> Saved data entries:
☆ ☆ ☆ ☆ ☆
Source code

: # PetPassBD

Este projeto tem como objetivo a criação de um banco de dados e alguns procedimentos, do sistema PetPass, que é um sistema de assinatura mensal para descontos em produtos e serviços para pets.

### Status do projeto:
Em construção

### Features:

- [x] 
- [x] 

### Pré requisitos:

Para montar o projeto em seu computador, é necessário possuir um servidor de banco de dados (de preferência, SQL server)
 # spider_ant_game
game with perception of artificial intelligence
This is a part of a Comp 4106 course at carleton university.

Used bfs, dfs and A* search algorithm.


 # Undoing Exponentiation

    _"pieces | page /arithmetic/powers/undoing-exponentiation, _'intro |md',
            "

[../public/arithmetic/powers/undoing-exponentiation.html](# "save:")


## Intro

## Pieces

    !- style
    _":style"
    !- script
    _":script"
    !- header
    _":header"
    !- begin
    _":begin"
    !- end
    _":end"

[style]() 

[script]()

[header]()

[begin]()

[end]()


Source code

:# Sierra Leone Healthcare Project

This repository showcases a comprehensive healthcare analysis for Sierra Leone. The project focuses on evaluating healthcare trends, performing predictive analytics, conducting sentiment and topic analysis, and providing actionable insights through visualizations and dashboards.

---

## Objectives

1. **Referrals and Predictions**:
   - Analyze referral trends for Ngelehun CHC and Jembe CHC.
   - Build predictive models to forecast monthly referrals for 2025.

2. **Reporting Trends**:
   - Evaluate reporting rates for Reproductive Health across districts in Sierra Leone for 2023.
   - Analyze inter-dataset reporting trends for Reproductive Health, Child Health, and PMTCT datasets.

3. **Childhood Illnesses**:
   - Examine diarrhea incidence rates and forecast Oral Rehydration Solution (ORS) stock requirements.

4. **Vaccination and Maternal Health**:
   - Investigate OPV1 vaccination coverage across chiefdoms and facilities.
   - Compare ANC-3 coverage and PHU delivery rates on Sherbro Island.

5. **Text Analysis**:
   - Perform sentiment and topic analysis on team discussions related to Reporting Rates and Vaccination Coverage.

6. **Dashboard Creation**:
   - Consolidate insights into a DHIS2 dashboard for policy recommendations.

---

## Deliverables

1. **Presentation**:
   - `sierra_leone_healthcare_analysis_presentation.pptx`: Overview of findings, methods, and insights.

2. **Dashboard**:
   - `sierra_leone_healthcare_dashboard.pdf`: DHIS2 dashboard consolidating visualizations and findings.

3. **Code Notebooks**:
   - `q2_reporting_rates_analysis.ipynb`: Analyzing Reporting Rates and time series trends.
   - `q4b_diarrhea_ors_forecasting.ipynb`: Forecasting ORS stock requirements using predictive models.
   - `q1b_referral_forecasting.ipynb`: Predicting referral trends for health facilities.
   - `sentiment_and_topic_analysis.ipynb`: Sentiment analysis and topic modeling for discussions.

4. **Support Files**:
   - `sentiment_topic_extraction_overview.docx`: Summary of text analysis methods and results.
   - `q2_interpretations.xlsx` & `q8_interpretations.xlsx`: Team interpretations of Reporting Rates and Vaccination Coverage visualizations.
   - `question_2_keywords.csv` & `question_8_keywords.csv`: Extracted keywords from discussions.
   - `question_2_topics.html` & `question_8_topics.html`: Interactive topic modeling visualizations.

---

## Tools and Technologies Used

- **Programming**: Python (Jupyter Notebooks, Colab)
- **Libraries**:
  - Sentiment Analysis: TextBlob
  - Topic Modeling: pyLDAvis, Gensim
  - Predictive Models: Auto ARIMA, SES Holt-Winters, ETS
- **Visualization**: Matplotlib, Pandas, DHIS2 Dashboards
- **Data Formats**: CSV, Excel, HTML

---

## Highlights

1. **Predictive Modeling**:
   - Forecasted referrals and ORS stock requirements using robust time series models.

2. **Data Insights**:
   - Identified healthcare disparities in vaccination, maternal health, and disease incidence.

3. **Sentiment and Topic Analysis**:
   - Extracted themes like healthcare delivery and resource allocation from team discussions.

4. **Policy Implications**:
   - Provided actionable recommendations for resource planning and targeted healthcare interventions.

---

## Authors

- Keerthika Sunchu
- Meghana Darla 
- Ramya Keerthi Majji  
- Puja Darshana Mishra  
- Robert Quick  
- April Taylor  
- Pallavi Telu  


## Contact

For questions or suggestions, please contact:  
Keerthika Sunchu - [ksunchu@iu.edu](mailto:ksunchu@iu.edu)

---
☆ ☆ ☆ ☆ ☆
> WHAT IS NEEDED: Write out each record again, keeping every word as it is.

> PROBLEM SOLUTION:
Source code

: # PetPassBD

Este projeto tem como objetivo a criação de um banco de dados e alguns procedimentos, do sistema PetPass, que é um sistema de assinatura mensal para descontos em produtos e serviços para pets.

### Status do projeto:
Em construção

### Features:

- [x] 
- [x] 

### Pré requisitos:

Para montar o projeto em seu computador, é necessário possuir um servidor de banco de dados (de preferência, SQL server)
 # spider_ant_game
game with perception of artificial intelligence
This is a part of a Comp 4106 course at carleton university.

Used bfs, dfs and A* search algorithm.


 # Undoing Exponentiation

    _"pieces | page /arithmetic/powers/undoing-exponentiation, _'intro |md',
            "

[../public/arithmetic/powers/undoing-exponentiation.html](# "save:")


## Intro

## Pieces

    !- style
    _":style"
    !- script
    _":script"
    !- header
    _":header"
    !- begin
    _":begin"
    !- end
    _":end"

[style]() 

[script]()

[header]()

[begin]()

[end]()


Source code

:# Sierra Leone Healthcare Project

This repository showcases a comprehensive healthcare analysis for Sierra Leone. The project focuses on evaluating healthcare trends, performing predictive analytics, conducting sentiment and topic analysis, and providing actionable insights through visualizations and dashboards.

---

## Objectives

1. **Referrals and Predictions**:
   - Analyze referral trends for Ngelehun CHC and Jembe CHC.
   - Build predictive models to forecast monthly referrals for 2025.

2. **Reporting Trends**:
   - Evaluate reporting rates for Reproductive Health across districts in Sierra Leone for 2023.
   - Analyze inter-dataset reporting trends for Reproductive Health, Child Health, and PMTCT datasets.

3. **Childhood Illnesses**:
   - Examine diarrhea incidence rates and forecast Oral Rehydration Solution (ORS) stock requirements.

4. **Vaccination and Maternal Health**:
   - Investigate OPV1 vaccination coverage across chiefdoms and facilities.
   - Compare ANC-3 coverage and PHU delivery rates on Sherbro Island.

5. **Text Analysis**:
   - Perform sentiment and topic analysis on team discussions related to Reporting Rates and Vaccination Coverage.

6. **Dashboard Creation**:
   - Consolidate insights into a DHIS2 dashboard for policy recommendations.

---

## Deliverables

1. **Presentation**:
   - `sierra_leone_healthcare_analysis_presentation.pptx`: Overview of findings, methods, and insights.

2. **Dashboard**:
   - `sierra_leone_healthcare_dashboard.pdf`: DHIS2 dashboard consolidating visualizations and findings.

3. **Code Notebooks**:
   - `q2_reporting_rates_analysis.ipynb`: Analyzing Reporting Rates and time series trends.
   - `q4b_diarrhea_ors_forecasting.ipynb`: Forecasting ORS stock requirements using predictive models.
   - `q1b_referral_forecasting.ipynb`: Predicting referral trends for health facilities.
   - `sentiment_and_topic_analysis.ipynb`: Sentiment analysis and topic modeling for discussions.

4. **Support Files**:
   - `sentiment_topic_extraction_overview.docx`: Summary of text analysis methods and results.
   - `q2_interpretations.xlsx` & `q8_interpretations.xlsx`: Team interpretations of Reporting Rates and Vaccination Coverage visualizations.
   - `question_2_keywords.csv` & `question_8_keywords.csv`: Extracted keywords from discussions.
   - `question_2_topics.html` & `question_8_topics.html`: Interactive topic modeling visualizations.

---

## Tools and Technologies Used

- **Programming**: Python (Jupyter Notebooks, Colab)
- **Libraries**:
  - Sentiment Analysis: TextBlob
  - Topic Modeling: pyLDAvis, Gensim
  - Predictive Models: Auto ARIMA, SES Holt-Winters, ETS
- **Visualization**: Matplotlib, Pandas, DHIS2 Dashboards
- **Data Formats**: CSV, Excel, HTML

---

## Highlights

1. **Predictive Modeling**:
   - Forecasted referrals and ORS stock requirements using robust time series models.

2. **Data Insights**:
   - Identified healthcare disparities in vaccination, maternal health, and disease incidence.

3. **Sentiment and Topic Analysis**:
   - Extracted themes like healthcare delivery and resource allocation from team discussions.

4. **Policy Implications**:
   - Provided actionable recommendations for resource planning and targeted healthcare interventions.

---

## Authors

- Keerthika Sunchu
- Meghana Darla 
- Ramya Keerthi Majji  
- Puja Darshana Mishra  
- Robert Quick  
- April Taylor  
- Pallavi Telu  


## Contact

For questions or suggestions, please contact:  
Keerthika Sunchu - [ksunchu@iu.edu](mailto:ksunchu@iu.edu)

---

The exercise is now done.